** Opening Material to process block **

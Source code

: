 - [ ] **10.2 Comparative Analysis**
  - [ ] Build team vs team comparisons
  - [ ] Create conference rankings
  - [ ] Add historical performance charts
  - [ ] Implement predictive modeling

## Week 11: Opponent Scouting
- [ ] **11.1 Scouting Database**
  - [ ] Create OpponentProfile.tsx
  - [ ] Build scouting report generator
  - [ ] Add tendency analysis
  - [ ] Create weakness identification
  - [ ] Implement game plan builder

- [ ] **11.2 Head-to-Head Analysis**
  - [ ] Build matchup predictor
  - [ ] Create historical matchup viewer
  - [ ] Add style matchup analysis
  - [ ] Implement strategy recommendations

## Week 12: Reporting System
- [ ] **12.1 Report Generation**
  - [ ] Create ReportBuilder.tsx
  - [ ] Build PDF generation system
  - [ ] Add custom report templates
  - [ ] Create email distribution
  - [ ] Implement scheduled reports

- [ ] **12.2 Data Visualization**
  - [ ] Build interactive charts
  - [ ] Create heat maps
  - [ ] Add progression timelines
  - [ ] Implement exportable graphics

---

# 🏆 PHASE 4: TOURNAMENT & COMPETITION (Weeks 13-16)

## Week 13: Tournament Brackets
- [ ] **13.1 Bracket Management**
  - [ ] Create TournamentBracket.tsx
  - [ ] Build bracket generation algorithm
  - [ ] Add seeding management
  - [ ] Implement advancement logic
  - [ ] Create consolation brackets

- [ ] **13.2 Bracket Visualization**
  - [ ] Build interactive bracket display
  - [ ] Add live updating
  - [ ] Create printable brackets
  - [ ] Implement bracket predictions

** Closing Material to process block **
** Opening Material to process block **

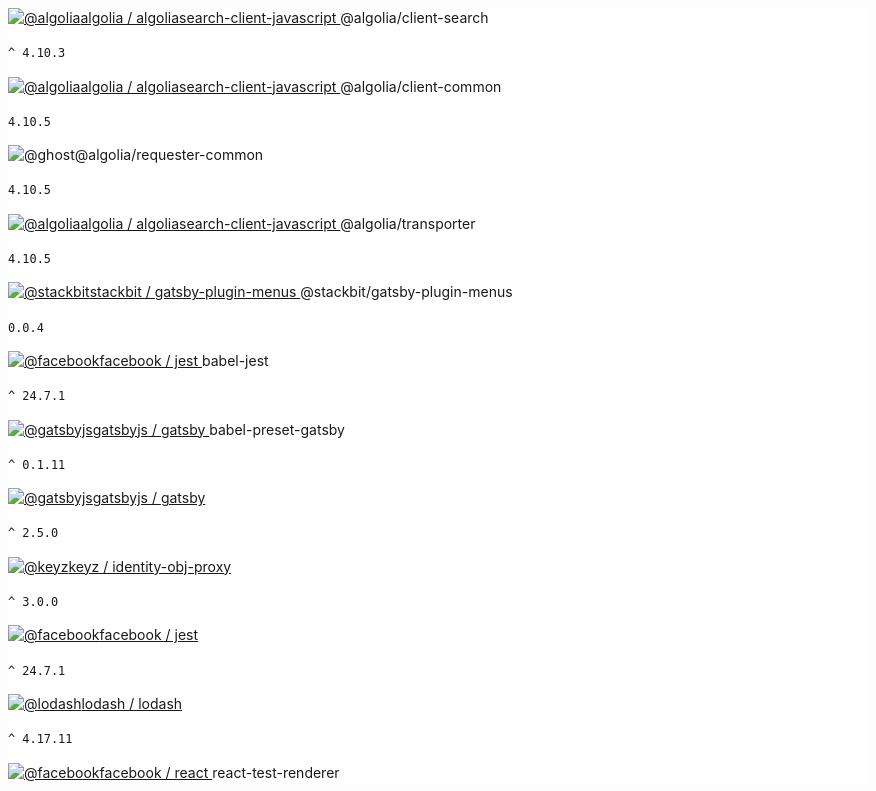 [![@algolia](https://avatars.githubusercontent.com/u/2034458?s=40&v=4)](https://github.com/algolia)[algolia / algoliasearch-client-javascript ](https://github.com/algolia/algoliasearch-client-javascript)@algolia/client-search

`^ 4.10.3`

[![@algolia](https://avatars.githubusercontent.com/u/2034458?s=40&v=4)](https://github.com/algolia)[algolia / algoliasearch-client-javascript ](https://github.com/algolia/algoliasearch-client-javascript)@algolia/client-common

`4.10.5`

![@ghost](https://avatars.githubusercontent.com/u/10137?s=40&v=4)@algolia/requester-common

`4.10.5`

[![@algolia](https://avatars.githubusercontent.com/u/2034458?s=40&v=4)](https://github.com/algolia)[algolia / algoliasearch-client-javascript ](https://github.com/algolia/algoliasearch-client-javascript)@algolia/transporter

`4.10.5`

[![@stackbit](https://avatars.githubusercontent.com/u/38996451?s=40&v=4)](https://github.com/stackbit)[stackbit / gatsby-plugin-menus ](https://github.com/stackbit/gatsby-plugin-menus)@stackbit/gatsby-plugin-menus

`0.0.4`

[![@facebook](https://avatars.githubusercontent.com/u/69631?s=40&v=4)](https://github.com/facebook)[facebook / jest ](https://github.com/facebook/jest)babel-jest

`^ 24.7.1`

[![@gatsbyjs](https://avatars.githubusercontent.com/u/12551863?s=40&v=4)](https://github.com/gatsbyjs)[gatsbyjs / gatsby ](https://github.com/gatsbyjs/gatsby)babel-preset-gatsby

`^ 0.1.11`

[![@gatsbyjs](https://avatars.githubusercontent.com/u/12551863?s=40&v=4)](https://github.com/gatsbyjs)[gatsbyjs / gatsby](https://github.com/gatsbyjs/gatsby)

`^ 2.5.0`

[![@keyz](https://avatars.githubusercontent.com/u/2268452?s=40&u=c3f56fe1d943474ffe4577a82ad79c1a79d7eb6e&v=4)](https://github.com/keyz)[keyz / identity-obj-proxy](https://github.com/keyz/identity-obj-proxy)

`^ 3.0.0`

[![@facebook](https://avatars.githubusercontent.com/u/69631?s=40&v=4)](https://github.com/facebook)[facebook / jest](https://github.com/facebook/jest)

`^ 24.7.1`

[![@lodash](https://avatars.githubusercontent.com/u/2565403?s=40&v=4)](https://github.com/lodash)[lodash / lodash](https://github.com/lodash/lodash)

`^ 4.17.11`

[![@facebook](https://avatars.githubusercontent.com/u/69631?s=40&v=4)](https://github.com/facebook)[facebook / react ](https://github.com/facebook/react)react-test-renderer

** Closing Material to process block **
** Opening Material to process block **

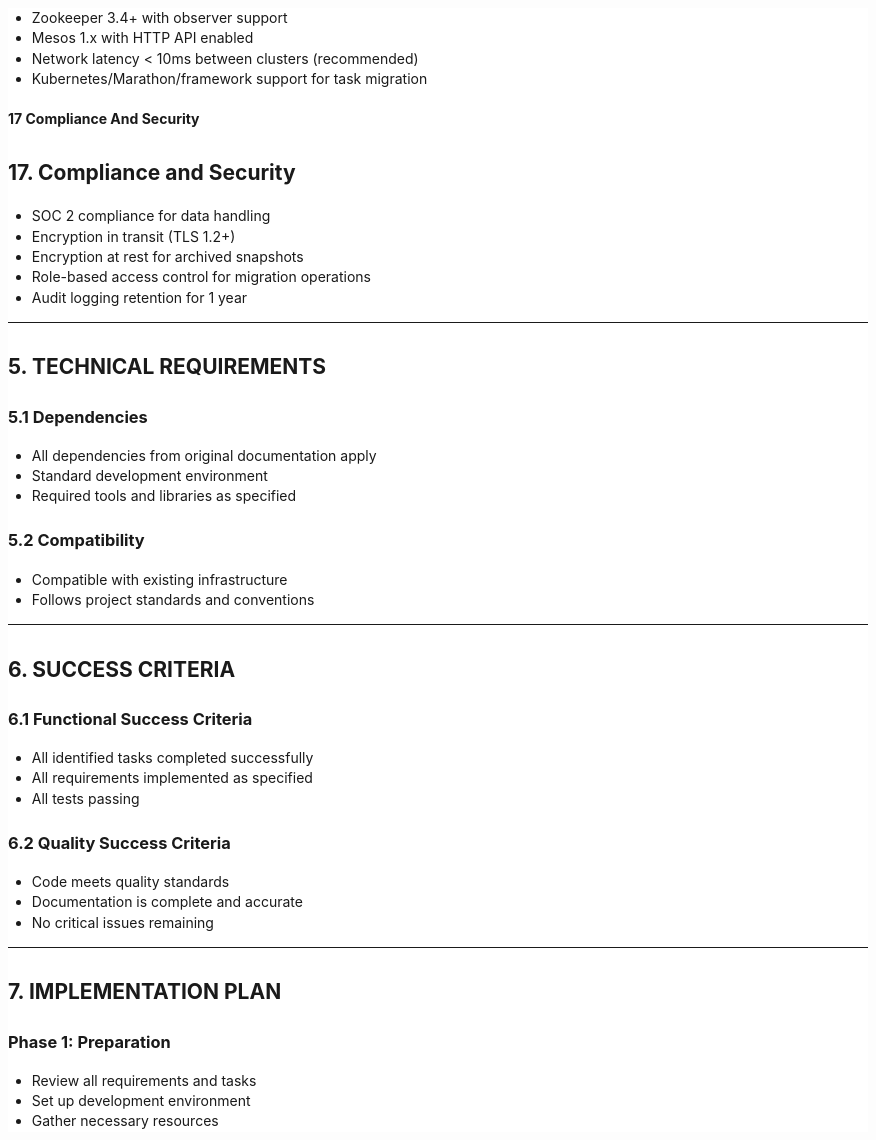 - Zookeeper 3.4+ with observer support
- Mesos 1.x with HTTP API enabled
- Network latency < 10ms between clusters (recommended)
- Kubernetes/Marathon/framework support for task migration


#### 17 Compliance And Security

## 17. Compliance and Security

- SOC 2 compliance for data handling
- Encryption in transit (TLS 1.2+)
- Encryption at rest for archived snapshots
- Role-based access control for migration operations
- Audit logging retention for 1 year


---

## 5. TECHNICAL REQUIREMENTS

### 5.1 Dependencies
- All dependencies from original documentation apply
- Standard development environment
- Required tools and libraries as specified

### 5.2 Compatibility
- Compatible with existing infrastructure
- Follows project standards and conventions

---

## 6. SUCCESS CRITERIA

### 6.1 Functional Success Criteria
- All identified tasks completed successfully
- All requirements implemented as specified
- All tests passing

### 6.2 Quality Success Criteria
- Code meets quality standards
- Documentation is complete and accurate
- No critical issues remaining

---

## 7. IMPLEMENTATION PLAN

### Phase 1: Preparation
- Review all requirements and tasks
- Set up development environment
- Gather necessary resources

** Closing Material to process block **

> [What you have to do]:
In the entries above, the lines between the one holding "- [ ] **13.2 Bracket Visualization**" and the one holding "- [ ] Implement bracket predictions", inclusive, are to be printed exactly as written, and those alone.

> [Solution to this exercise]:
- [ ] **13.2 Bracket Visualization**
  - [ ] Build interactive bracket display
  - [ ] Add live updating
  - [ ] Create printable brackets
  - [ ] Implement bracket predictions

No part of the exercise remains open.